The mortgage application process can be both a difficult and a confusing process, but it can also be an incredibly rewarding one. Consulting with a lender and receiving pre-approval for a mortgage loan is the first big step towards becoming a homeowner.

What is Pre-Approval?

To obtain pre-approval for a mortgage, borrowers must undergo a period of close scrutiny from a lender. The lender evaluates the borrower’s financial situation to determine how much they can borrow, what loan programs they might qualify for, and the appropriate interest rate offerings. During this process, lenders consider factors such as credit score, employment history, place of residence, monthly expenses, and income history. Documents like pay stubs, W-2 forms, bank statements, and credit reports are just some of the items that lenders require for pre-approval. Borrowers will also have to fill out a loan application before they can receive pre-approval.

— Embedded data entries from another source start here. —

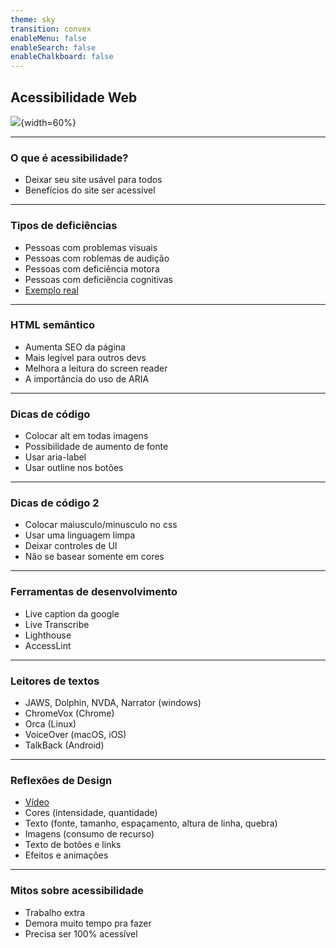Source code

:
 ```yaml
---
theme: sky
transition: convex
enableMenu: false
enableSearch: false
enableChalkboard: false
---
```


## Acessibilidade Web

![](https://blog.handtalk.me/wp-content/uploads/2018/06/capa-blog-post-acessibilidade-na-web.png){width=60%}

---

### O que é acessibilidade?

- Deixar seu site usável para todos
- Benefícios do site ser acessível

---

### Tipos de deficiências

- Pessoas com problemas visuais
- Pessoas com roblemas de audição
- Pessoas com deficiência motora
- Pessoas com deficiência cognitivas
- [Exemplo real](https://learning.edx.org/course/course-v1:W3Cx+WAI0.1x+3T2019/block-v1:W3Cx+WAI0.1x+3T2019+type@sequential+block@6f00d58b3fc34f6f918eac90bb1e165a/block-v1:W3Cx+WAI0.1x+3T2019+type@vertical+block@6d8f7592db9a4de99fb2d6133bf2768c)


---

### HTML semântico

- Aumenta SEO da página
- Mais legível para outros devs
- Melhora a leitura do screen reader
- A importância do uso de ARIA

---

### Dicas de código

- Colocar alt em todas imagens
- Possibilidade de aumento de fonte
- Usar aria-label
- Usar outline nos botões

---

### Dicas de código 2

- Colocar maiusculo/minusculo no css
- Usar uma linguagem limpa
- Deixar controles de UI
- Não se basear somente em cores

---

### Ferramentas de desenvolvimento

- Live caption da google
- Live Transcribe
- Lighthouse
- AccessLint

---

### Leitores de textos

- JAWS, Dolphin, NVDA, Narrator (windows)
- ChromeVox (Chrome)
- Orca (Linux)
- VoiceOver (macOS, iOS)
- TalkBack (Android)

---

### Reflexões de Design

- [Vídeo](http://www.culturepub.fr/videos/edf-diversite/)
- Cores (intensidade, quantidade)
- Texto (fonte, tamanho, espaçamento, altura de linha, quebra)
- Imagens (consumo de recurso)
- Texto de botões e links
- Efeitos e animações

---

### Mitos sobre acessibilidade
- Trabalho extra
- Demora muito tempo pra fazer
- Precisa ser 100% acessível
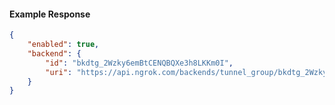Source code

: <!-- Code generated for API Clients. DO NOT EDIT. -->

#### Example Response

```json
{
	"enabled": true,
	"backend": {
		"id": "bkdtg_2Wzky6emBtCENQBQXe3h8LKKm0I",
		"uri": "https://api.ngrok.com/backends/tunnel_group/bkdtg_2Wzky6emBtCENQBQXe3h8LKKm0I"
	}
}
```

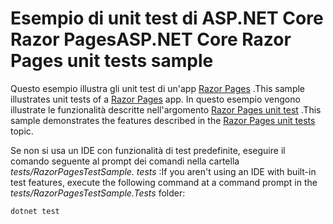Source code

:# <a name="aspnet-core-razor-pages-unit-tests-sample"></a><span data-ttu-id="b609b-101">Esempio di unit test di ASP.NET Core Razor Pages</span><span class="sxs-lookup"><span data-stu-id="b609b-101">ASP.NET Core Razor Pages unit tests sample</span></span>

<span data-ttu-id="b609b-102">Questo esempio illustra gli unit test di un'app [Razor Pages](https://docs.microsoft.com/aspnet/core/mvc/razor-pages) .</span><span class="sxs-lookup"><span data-stu-id="b609b-102">This sample illustrates unit tests of a [Razor Pages](https://docs.microsoft.com/aspnet/core/mvc/razor-pages) app.</span></span> <span data-ttu-id="b609b-103">In questo esempio vengono illustrate le funzionalità descritte nell'argomento [Razor Pages unit test](https://docs.microsoft.com/aspnet/core/test/razor-pages-tests) .</span><span class="sxs-lookup"><span data-stu-id="b609b-103">This sample demonstrates the features described in the [Razor Pages unit tests](https://docs.microsoft.com/aspnet/core/test/razor-pages-tests) topic.</span></span>

<span data-ttu-id="b609b-104">Se non si usa un IDE con funzionalità di test predefinite, eseguire il comando seguente al prompt dei comandi nella cartella *tests/RazorPagesTestSample. tests* :</span><span class="sxs-lookup"><span data-stu-id="b609b-104">If you aren't using an IDE with built-in test features, execute the following command at a command prompt in the *tests/RazorPagesTestSample.Tests* folder:</span></span>

```console
dotnet test
```
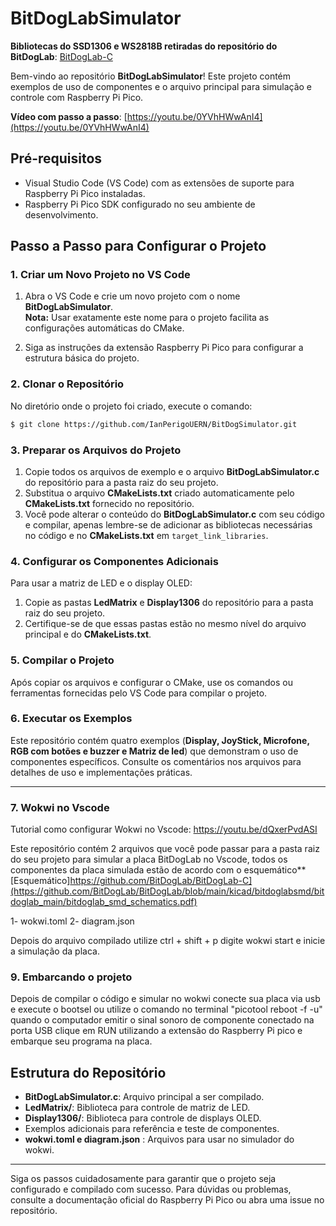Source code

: # BitDogLabSimulator

**Bibliotecas do SSD1306 e WS2818B retiradas do repositório do BitDogLab**: [BitDogLab-C](https://github.com/BitDogLab/BitDogLab-C)

Bem-vindo ao repositório **BitDogLabSimulator**! Este projeto contém exemplos de uso de componentes e o arquivo principal para simulação e controle com Raspberry Pi Pico.

**Vídeo com passo a passo**: [https://youtu.be/0YVhHWwAnI4](https://youtu.be/0YVhHWwAnI4)

## Pré-requisitos

- Visual Studio Code (VS Code) com as extensões de suporte para Raspberry Pi Pico instaladas.
- Raspberry Pi Pico SDK configurado no seu ambiente de desenvolvimento.

## Passo a Passo para Configurar o Projeto

### 1. Criar um Novo Projeto no VS Code

1. Abra o VS Code e crie um novo projeto com o nome **BitDogLabSimulator**.  
   **Nota:** Usar exatamente este nome para o projeto facilita as configurações automáticas do CMake.

2. Siga as instruções da extensão Raspberry Pi Pico para configurar a estrutura básica do projeto.

### 2. Clonar o Repositório

No diretório onde o projeto foi criado, execute o comando:
```bash
$ git clone https://github.com/IanPerigoUERN/BitDogSimulator.git
```

### 3. Preparar os Arquivos do Projeto

1. Copie todos os arquivos de exemplo e o arquivo **BitDogLabSimulator.c** do repositório para a pasta raiz do seu projeto.
2. Substitua o arquivo **CMakeLists.txt** criado automaticamente pelo **CMakeLists.txt** fornecido no repositório.
3. Você pode alterar o conteúdo do **BitDogLabSimulator.c** com seu código e compilar, apenas lembre-se de adicionar as bibliotecas necessárias no código e no **CMakeLists.txt** em `target_link_libraries`.

### 4. Configurar os Componentes Adicionais

Para usar a matriz de LED e o display OLED:

1. Copie as pastas **LedMatrix** e **Display1306** do repositório para a pasta raiz do seu projeto.
2. Certifique-se de que essas pastas estão no mesmo nível do arquivo principal e do **CMakeLists.txt**.

### 5. Compilar o Projeto

Após copiar os arquivos e configurar o CMake, use os comandos ou ferramentas fornecidas pelo VS Code para compilar o projeto.

### 6. Executar os Exemplos

Este repositório contém quatro exemplos (**Display, JoyStick, Microfone, RGB com botões e buzzer e Matriz de led**) que demonstram o uso de componentes específicos. Consulte os comentários nos arquivos para detalhes de uso e implementações práticas.

---
### 7. Wokwi no Vscode

Tutorial como configurar Wokwi no Vscode: https://youtu.be/dQxerPvdASI

Este repositório contém 2 arquivos que você pode passar para a pasta raiz do seu projeto para simular a placa BitDogLab no Vscode, todos os componentes da placa simulada estão de acordo com o esquemático** [Esquemático]https://github.com/BitDogLab/BitDogLab-C](https://github.com/BitDogLab/BitDogLab/blob/main/kicad/bitdoglabsmd/bitdoglab_main/bitdoglab_smd_schematics.pdf)

1- wokwi.toml
2- diagram.json

Depois do arquivo compilado utilize ctrl  + shift + p digite wokwi start e inicie a simulação da placa.

### 9. Embarcando o projeto

Depois de compilar o código e simular no wokwi conecte sua placa via usb e execute o bootsel ou utilize o comando no terminal "picotool reboot -f -u" quando o computador emitir o sinal sonoro de componente conectado na porta USB clique em RUN utilizando a extensão do Raspberry Pi pico e embarque seu programa na placa.


## Estrutura do Repositório

- **BitDogLabSimulator.c**: Arquivo principal a ser compilado.
- **LedMatrix/**: Biblioteca para controle de matriz de LED.
- **Display1306/**: Biblioteca para controle de displays OLED.
- Exemplos adicionais para referência e teste de componentes.
- **wokwi.toml e diagram.json** : Arquivos para usar no simulador do wokwi.
---

Siga os passos cuidadosamente para garantir que o projeto seja configurado e compilado com sucesso. Para dúvidas ou problemas, consulte a documentação oficial do Raspberry Pi Pico ou abra uma issue no repositório.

Why Get a Mortgage Pre-Approval?

Mortgage pre-approvals help create a loan package that is best suited to you and your needs. After receiving a pre-approval letter (PAL), you can get a better sense of what loan options are available to you. In addition, you can prepare your finances for purchasing a new home. Your PAL will detail purchase pricing and interest rates, information helpful to you when assessing your budget constraints and loan options. This will make the home purchasing process far less stressful for you – as it should be. Having a mortgage pre-approval signals to real-estate agents and home sellers that you are both a reliable and an attractive buyer.

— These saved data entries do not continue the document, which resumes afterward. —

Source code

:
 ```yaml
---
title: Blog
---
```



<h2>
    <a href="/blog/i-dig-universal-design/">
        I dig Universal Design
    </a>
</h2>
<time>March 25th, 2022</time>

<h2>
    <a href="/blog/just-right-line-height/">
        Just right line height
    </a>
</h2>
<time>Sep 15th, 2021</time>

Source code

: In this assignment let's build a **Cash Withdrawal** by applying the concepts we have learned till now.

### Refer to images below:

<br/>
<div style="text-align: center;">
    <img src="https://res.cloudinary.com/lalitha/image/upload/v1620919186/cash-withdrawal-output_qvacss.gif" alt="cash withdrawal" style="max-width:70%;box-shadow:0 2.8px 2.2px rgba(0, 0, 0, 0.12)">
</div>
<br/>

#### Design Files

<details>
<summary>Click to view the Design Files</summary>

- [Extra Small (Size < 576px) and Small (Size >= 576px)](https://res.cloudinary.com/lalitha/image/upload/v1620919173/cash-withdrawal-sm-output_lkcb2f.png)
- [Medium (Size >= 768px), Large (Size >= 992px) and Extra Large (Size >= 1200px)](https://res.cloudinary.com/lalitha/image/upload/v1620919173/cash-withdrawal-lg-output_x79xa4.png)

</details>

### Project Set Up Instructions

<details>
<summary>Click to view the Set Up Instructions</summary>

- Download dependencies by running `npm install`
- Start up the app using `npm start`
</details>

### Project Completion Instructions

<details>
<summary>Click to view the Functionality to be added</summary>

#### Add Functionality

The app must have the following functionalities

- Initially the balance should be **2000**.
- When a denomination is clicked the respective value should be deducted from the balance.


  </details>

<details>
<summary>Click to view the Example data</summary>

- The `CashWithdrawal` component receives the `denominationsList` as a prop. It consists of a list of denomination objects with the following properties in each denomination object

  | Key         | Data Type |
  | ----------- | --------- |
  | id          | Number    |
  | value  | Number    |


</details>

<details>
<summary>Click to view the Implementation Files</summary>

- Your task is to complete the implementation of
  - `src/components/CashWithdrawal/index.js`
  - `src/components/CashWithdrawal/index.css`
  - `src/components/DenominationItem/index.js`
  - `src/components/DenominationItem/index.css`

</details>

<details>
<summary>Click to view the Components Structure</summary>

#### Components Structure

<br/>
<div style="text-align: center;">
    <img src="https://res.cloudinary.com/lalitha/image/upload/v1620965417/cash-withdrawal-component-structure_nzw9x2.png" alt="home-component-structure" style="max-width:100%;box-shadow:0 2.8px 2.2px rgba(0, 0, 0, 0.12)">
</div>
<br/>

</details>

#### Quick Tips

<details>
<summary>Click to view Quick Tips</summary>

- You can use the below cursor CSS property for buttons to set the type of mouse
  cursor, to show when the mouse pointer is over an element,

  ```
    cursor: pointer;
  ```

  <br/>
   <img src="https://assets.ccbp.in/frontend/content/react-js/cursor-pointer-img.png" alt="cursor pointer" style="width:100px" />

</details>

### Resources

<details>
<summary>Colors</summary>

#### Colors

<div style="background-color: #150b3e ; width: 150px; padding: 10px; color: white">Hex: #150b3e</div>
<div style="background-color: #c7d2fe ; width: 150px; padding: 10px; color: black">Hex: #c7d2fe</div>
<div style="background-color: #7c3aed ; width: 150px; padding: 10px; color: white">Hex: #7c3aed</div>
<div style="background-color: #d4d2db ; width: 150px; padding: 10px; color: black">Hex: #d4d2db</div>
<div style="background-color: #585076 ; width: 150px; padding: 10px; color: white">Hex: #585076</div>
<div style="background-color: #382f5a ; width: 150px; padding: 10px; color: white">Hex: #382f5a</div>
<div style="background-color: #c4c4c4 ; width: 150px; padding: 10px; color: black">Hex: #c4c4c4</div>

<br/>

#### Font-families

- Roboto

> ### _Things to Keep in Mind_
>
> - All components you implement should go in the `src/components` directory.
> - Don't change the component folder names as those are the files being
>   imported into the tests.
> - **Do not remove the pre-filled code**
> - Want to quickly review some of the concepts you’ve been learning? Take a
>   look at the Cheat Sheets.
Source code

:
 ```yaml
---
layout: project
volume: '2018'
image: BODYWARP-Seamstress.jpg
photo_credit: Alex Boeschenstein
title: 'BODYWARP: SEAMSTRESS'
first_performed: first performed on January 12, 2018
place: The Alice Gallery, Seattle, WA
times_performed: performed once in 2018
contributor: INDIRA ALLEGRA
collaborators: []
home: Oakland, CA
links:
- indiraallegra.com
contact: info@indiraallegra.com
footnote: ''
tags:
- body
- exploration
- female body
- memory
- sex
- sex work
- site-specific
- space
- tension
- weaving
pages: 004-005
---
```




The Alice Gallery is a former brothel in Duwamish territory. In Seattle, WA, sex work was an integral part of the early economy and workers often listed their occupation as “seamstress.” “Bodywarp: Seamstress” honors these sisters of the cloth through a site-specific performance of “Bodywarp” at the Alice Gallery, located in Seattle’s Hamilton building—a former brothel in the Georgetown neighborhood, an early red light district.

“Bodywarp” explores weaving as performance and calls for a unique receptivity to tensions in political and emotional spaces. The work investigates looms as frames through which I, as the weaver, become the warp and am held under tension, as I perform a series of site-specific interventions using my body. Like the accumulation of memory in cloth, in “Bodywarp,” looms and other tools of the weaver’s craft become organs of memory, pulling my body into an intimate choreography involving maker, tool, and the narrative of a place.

Depending on the lender, the mortgage pre-approval process may take about 2 to 4 weeks to complete, so be sure to start the mortgage pre-approval process 4 to 5 months before beginning your search for a new home. PALs are typically valid for 45-90 days.

If unable to obtain pre-approval for a mortgage, you can still apply for a mortgage and weigh your options. Get a second opinion and approach other lenders for pre-approval. If your credit score is an issue, do what you can to boost it, as increasing your credit score can provide you with better interest rates and loan terms. You may also want to consider increasing your down payment in order to qualify for a better loan.